Первый же снаряд как раз и угодил в столовую. Он с треском врезался в стену, противоположную кухонному отсеку и застыл будто живой. Взрыва не было. Он видел, как прапорщик Еремеев, начальник столовой, в замедленном движении выскакивает в окно и осколки стекла летят в во все стороны. Два повара лежат на полу, прикрыв головы руками и смешно подтянув к животу ноги.
Он вышел на крыльцо не торопясь, словно нехотя. В полной тишине в воздухе парили обломки зданий, части разорванного ударной волной грузовичка, на котором на рассвете привезли продукты. Солдат в каске и бронежилете тряс его за рукав и что-то сбивчиво говорил.
- Я ничего не слышу, - крикнул он. Солдат сел на землю и стер с лица кровь.
- А что было потом? – спросил военкор.
- Я вырубился, - сказал он. – Провалился в тяжелый бредовый сон почти на полсуток. Мне потом объяснили: у каждого своя реакция на первый обстрел или на первую атаку. Кого-то понос пробивает, у кого-то паника начинается. Иногда как у меня, организм отключается от происходящего, будто тебя здесь и нет. Повезло, что шальным осколком не цепануло.
- Да, Макс, извините, что не предложил, - сказал военкор. – Хотите выпить?
- Хочу, - сказал он.
Военкор достал из рюкзака плоскую бутылку виски и два стаканчика.
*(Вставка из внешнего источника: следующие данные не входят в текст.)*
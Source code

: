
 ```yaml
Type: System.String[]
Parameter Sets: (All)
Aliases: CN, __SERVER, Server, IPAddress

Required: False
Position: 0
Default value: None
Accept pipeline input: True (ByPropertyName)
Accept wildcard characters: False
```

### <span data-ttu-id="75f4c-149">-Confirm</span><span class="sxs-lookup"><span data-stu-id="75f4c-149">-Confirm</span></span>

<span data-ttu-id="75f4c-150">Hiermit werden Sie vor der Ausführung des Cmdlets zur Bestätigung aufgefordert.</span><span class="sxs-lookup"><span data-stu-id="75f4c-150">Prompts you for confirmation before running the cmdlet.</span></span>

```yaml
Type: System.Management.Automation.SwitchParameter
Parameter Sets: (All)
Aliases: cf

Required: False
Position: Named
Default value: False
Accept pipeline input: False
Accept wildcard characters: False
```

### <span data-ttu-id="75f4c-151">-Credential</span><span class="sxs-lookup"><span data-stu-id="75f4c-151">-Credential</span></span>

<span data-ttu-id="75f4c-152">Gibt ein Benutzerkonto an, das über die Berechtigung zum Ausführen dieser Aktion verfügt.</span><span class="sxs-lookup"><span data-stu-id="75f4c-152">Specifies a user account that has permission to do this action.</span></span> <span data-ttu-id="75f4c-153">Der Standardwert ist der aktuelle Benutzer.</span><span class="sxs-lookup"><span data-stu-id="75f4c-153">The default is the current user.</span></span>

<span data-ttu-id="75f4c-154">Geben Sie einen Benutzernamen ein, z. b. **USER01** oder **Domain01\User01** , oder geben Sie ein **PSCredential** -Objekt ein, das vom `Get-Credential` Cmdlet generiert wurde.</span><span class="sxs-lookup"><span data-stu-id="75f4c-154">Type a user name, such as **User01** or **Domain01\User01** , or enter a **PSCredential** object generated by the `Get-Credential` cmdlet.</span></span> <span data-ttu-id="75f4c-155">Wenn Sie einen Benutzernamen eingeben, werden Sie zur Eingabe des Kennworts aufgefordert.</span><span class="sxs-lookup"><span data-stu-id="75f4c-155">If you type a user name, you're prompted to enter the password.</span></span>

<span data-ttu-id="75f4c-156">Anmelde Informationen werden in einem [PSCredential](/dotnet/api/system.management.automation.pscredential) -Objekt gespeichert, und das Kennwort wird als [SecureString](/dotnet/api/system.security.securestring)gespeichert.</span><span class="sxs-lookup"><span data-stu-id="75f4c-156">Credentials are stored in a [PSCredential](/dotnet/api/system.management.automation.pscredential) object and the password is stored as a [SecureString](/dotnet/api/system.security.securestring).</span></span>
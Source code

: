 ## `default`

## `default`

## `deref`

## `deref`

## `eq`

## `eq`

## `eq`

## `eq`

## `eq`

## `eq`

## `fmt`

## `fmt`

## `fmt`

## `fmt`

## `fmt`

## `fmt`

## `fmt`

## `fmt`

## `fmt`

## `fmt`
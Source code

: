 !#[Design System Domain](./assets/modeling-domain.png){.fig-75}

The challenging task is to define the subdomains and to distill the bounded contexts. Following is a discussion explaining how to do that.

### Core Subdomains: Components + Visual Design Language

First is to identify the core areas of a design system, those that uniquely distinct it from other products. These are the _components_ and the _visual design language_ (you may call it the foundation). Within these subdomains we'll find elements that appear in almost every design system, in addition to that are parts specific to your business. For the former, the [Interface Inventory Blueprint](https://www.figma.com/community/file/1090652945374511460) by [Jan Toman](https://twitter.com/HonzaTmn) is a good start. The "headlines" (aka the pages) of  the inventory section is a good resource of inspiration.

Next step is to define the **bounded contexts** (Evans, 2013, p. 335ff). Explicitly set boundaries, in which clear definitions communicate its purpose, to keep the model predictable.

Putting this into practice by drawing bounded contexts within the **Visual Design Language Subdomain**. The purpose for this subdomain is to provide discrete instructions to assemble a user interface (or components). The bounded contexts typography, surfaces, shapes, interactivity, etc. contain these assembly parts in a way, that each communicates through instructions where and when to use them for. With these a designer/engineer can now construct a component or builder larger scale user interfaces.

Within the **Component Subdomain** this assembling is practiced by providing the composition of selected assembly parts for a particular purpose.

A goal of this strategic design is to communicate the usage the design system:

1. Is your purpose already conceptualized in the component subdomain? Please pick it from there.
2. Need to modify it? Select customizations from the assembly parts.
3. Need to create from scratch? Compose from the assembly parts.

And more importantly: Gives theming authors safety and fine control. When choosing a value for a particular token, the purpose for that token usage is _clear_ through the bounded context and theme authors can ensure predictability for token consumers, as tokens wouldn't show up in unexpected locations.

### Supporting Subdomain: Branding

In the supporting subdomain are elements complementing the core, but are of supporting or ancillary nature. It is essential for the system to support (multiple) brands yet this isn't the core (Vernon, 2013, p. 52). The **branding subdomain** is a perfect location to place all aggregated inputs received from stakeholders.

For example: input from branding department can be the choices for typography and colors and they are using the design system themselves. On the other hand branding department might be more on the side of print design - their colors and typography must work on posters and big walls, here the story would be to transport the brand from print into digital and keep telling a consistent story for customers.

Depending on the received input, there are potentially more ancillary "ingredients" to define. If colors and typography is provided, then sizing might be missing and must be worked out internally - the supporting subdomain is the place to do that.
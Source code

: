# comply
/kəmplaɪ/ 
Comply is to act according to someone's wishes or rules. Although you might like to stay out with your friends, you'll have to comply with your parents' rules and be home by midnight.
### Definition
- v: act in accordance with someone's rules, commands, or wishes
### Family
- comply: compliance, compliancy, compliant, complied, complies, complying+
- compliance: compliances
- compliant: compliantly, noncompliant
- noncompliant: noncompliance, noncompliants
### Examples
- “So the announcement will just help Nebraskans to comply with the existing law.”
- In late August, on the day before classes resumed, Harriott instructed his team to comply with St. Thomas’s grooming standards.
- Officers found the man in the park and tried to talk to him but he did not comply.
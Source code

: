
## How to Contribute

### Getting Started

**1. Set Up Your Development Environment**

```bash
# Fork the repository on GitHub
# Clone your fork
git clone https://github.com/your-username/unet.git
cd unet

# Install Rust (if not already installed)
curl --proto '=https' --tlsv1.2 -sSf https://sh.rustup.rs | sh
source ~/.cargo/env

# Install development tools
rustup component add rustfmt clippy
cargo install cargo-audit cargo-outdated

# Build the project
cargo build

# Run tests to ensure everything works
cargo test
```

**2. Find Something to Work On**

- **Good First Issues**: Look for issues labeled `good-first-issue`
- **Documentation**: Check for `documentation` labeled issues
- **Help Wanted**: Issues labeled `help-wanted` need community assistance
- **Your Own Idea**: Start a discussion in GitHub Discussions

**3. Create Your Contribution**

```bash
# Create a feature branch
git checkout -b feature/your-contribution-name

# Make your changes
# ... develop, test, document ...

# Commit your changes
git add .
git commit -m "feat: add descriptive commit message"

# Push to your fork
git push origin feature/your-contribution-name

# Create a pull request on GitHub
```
- Тебе не наливаю, - покосился военкор на оператора. – А то снимешь, как в прошлый раз, через кривую кобылу.
- Бывает, - ухмыльнулся оператор. – Боевая обстановка фокусирует оптику на свой лад. Пойду тогда, мороженого куплю.
Военкор разлил виски и поднял стаканчик:
- За победу!
- За нее, - сказал он и отхлебнул. Жгучий холодок приятно прошелся по желудку.
- Какое самое страшное время суток на войне? – спросил военкор. – Когда черти мерещатся? Вопрос, что называется, вне протокола, не хочешь, не отвечай. Будем!
- На рассвете, - сказал он. – Жопа всегда на рассвете начинается.